Plaintiff objects that the hypothetical posed to the vocational expert was incomplete because it was based on an erroneous RFC due to the ALJ's errors with regard to assessing Plaintiff's credibility and the proper weighing of medical evidence. A vocational expert's opinion in response to an incomplete hypothetical question cannot provide substantial evidence to support a denial of disability. See DeLeon v. Secretary of Health and Human Servs. , 734 F.2d. 930, 936 (2d Cir. 1984).

The vocational expert testified at Plaintiff's hearing that a hypothetical individual with limitations that corresponded to the ALJ's RFC assessment could perform the jobs of switchboard operator, a plastic molding machine tender, ticket seller or telephone survey worker. T. 74-76. Because there is substantial evidence in the record to support the RFC assessment of the ALJ, the ALJ is entitled to rely on the vocational expert's testimony that Plaintiff could perform other jobs that exist in significant numbers in the national economy. 20 C.F.R. §404.1560(b)(2).

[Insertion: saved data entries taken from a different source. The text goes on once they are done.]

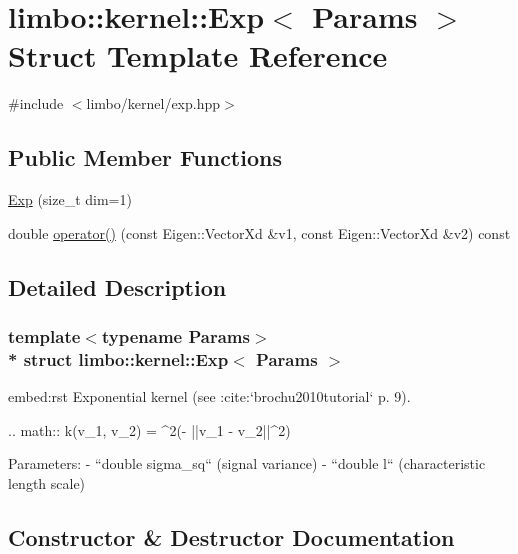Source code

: \hypertarget{structlimbo_1_1kernel_1_1_exp}{}\section{limbo\+:\+:kernel\+:\+:Exp$<$ Params $>$ Struct Template Reference}
\label{structlimbo_1_1kernel_1_1_exp}


{\ttfamily \#include $<$limbo/kernel/exp.\+hpp$>$}

\subsection*{Public Member Functions}
\begin{DoxyCompactItemize}
\item 
\hyperlink{structlimbo_1_1kernel_1_1_exp_abec48720f518fa51be7f74bf102add09}{Exp} (size\+\_\+t dim=1)
\item 
double \hyperlink{structlimbo_1_1kernel_1_1_exp_a50951330db2210da72d2ea8fc9ef8b96}{operator()} (const Eigen\+::\+Vector\+Xd \&v1, const Eigen\+::\+Vector\+Xd \&v2) const 
\end{DoxyCompactItemize}


\subsection{Detailed Description}
\subsubsection*{template$<$typename Params$>$\\*
struct limbo\+::kernel\+::\+Exp$<$ Params $>$}

\begin{DoxyVerb}embed:rst
Exponential kernel (see :cite:`brochu2010tutorial` p. 9).

.. math::
    k(v_1, v_2)  = \sigma^2\exp \Big(- ||v_1 - v_2||^2\Big)

Parameters:
  - ``double sigma_sq`` (signal variance)
  - ``double l`` (characteristic length scale)
\end{DoxyVerb}
 

\subsection{Constructor \& Destructor Documentation}
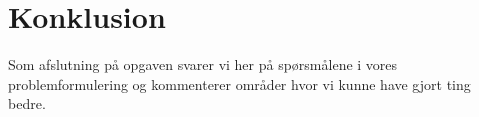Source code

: \documentclass[11pt,a4paper,final]{article}
\begin{document}














\newpage
\section{Konklusion}
\label{sec:konklusion}
Som afslutning på opgaven svarer vi her på spørsmålene i vores problemformulering og kommenterer  områder hvor vi kunne have gjort ting bedre. 
\end{document}
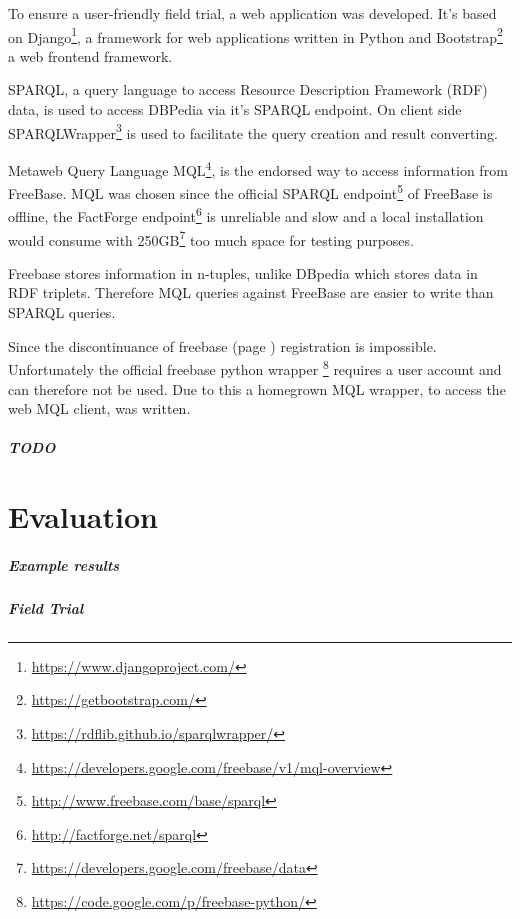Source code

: \documentclass[11pt,titlepage,oneside,openany]{book}
\begin{document}
To ensure a user-friendly field trial, a web application was developed. It's based on 
Django\footnote{\url{https://www.djangoproject.com/}}, a framework for web applications written in Python and Bootstrap\footnote{\url{https://getbootstrap.com/}} a web frontend framework.

SPARQL, a query language to access Resource Description Framework (RDF) data, is used to access DBPedia via it's SPARQL endpoint. On client side SPARQLWrapper\footnote{\url{https://rdflib.github.io/sparqlwrapper/}} is used to facilitate the query creation and result converting. 


Metaweb Query Language MQL\footnote{\url{https://developers.google.com/freebase/v1/mql-overview}}, is the endorsed way to access information from FreeBase. MQL was chosen since the official SPARQL endpoint\footnote{\url{http://www.freebase.com/base/sparql}} of FreeBase is offline, the FactForge endpoint\footnote{\url{http://factforge.net/sparql}} is unreliable and slow and a local installation would consume with 250GB\footnote{\url{https://developers.google.com/freebase/data}} too much space for testing purposes.

Freebase stores information in n-tuples, unlike DBpedia which stores data in RDF triplets. Therefore MQL queries against FreeBase are easier to write than SPARQL queries.


Since the discontinuance of freebase (page \pageref{prob:freebase}) registration is impossible. Unfortunately the official freebase python wrapper \footnote{\url{https://code.google.com/p/freebase-python/}} requires a user account and can therefore not be used. Due to this a homegrown MQL wrapper, to access the web MQL client, was written.



  \paragraph{TODO}
\label{sec:TODO}


\chapter{Evaluation}
\label{cha:evaluation}

\paragraph{Example results}
\label{cha:example}

\paragraph{Field Trial}
\label{cha:example}
\end{document}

After careful review of the entire record, and for the reasons stated, this Court finds that the Commissioner's denial of DIB was based on substantial evidence and was not erroneous as a matter of law. Accordingly, the Commissioner's decision denying the Plaintiff's first application for DIB covering the period from March 20, 2007 until June 9, 2011 is affirmed. For the reasons stated above, the Court grants Commissioner's motion for judgment on the pleadings (Dkt. No. 11). Plaintiff's motion for judgment on the pleadings is denied (Dkt. No. 12), and Plaintiff's complaint (Dkt. No. 1) is dismissed with prejudice.